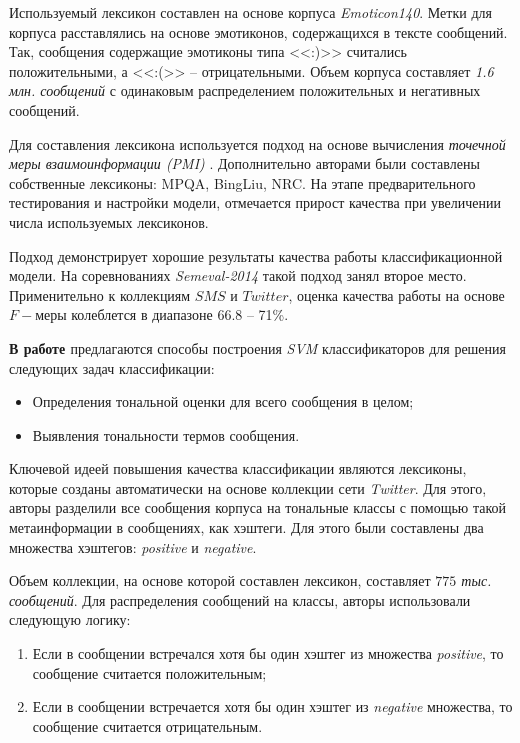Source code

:     Используемый лексикон составлен на основе \twitter корпуса {\it Emoticon140}.
    Метки для корпуса расставлялись на основе эмотиконов, содержащихся в
    тексте сообщений.
    Так, сообщения содержащие эмотиконы типа <<:)>> считались положительными,
    а <<:(>> -- отрицательными.
    Объем корпуса составляет {\it 1.6 млн. сообщений} с одинаковым распределением
    положительных и негативных сообщений.

    Для составления лексикона используется подход на основе вычисления
    {\it точечной меры взаимоинформации (PMI)}  \cite{lexiconSO}.
    Дополнительно авторами были составлены собственные лексиконы: MPQA, BingLiu, NRC.
    На этапе предварительного тестирования и настройки модели, отмечается прирост
    качества при увеличении числа используемых лексиконов.

    Подход демонстрирует хорошие результаты качества работы классификационной
    модели. На соревнованиях {\it Semeval-2014} такой подход занял второе
    место.
    Применительно к коллекциям $SMS$ и $Twitter$, оценка качества работы на
    основе $F-$меры колеблется в диапазоне 66.8 -- 71\%.

    {\bf В работе \cite{modernApproach}} предлагаются способы построения {\it SVM}
    классификаторов для решения следующих задач классификации:
    \begin{itemize}
        \item Определения тональной оценки для всего сообщения в целом;
        \item Выявления тональности термов сообщения.
    \end{itemize}

    Ключевой идеей повышения качества классификации являются лексиконы,
    которые созданы автоматически на основе коллекции сети {\it Twitter}.
    Для этого, авторы разделили все сообщения корпуса на тональные классы с
    помощью такой метаинформации в сообщениях, как хэштеги.
    Для этого были составлены два множества хэштегов: {\it positive} и
    {\it negative}.

    Объем коллекции, на основе которой составлен лексикон, составляет {\it $775$
    тыс. сообщений}. Для распределения сообщений на классы, авторы использовали
    следующую логику:
    \begin{enumerate}
        \item Если в сообщении встречался хотя бы один хэштег из множества {\it positive}, то
            сообщение считается положительным;
        \item Если в сообщении встречается хотя бы один хэштег из {\it negative} множества, то
            сообщение считается отрицательным.
    \end{enumerate}

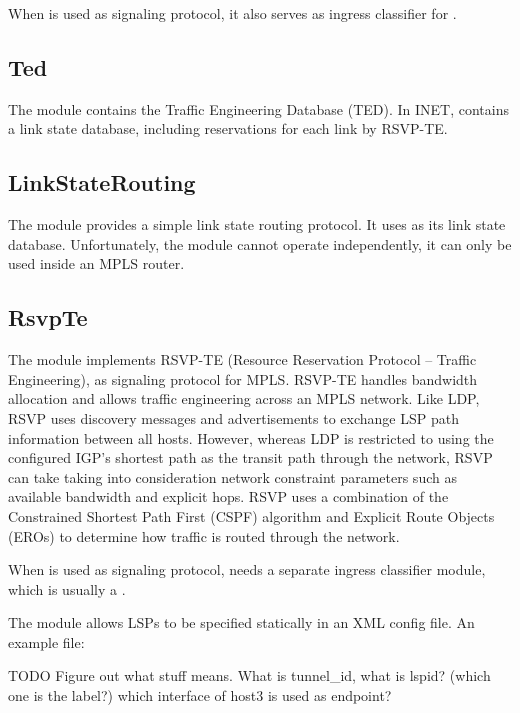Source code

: When  is used as signaling protocol, it also serves as ingress
classifier for .

\subsection{Ted}

The  module contains the Traffic Engineering Database (TED). 
In INET,  contains a link state database, including reservations
for each link by RSVP-TE.

\subsection{LinkStateRouting}

The  module provides a simple link state routing
protocol. It uses  as its link state database. Unfortunately, the
 module cannot operate independently, it can only be
used inside an MPLS router.

 \subsection{RsvpTe}

The  module implements RSVP-TE (Resource Reservation Protocol --
Traffic Engineering), as signaling protocol for MPLS. RSVP-TE handles bandwidth
allocation and allows traffic engineering across an MPLS network. Like LDP, RSVP
uses discovery messages and advertisements to exchange LSP path information
between all hosts. However, whereas LDP is restricted to using the configured
IGP's shortest path as the transit path through the network, RSVP can take
taking into consideration network constraint parameters such as available
bandwidth and explicit hops. RSVP uses a combination of the Constrained Shortest
Path First (CSPF) algorithm and Explicit Route Objects (EROs) to determine how
traffic is routed through the network.

When  is used as signaling protocol,  needs a
separate ingress classifier module, which is usually a .

The  module allows LSPs to be specified statically in an XML
config file. An example  file:

TODO Figure out what stuff means. What is tunnel\_id, what is lspid? (which one is the label?)
which interface of host3 is used as endpoint?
○ ○ ○ ○ ○ ○ ○
WHAT NEEDS TO BE DONE:
Once you have checked each line above for the string "считается", state how many lines contain it and add nothing more.

ANSWER TO THIS PROBLEM:
2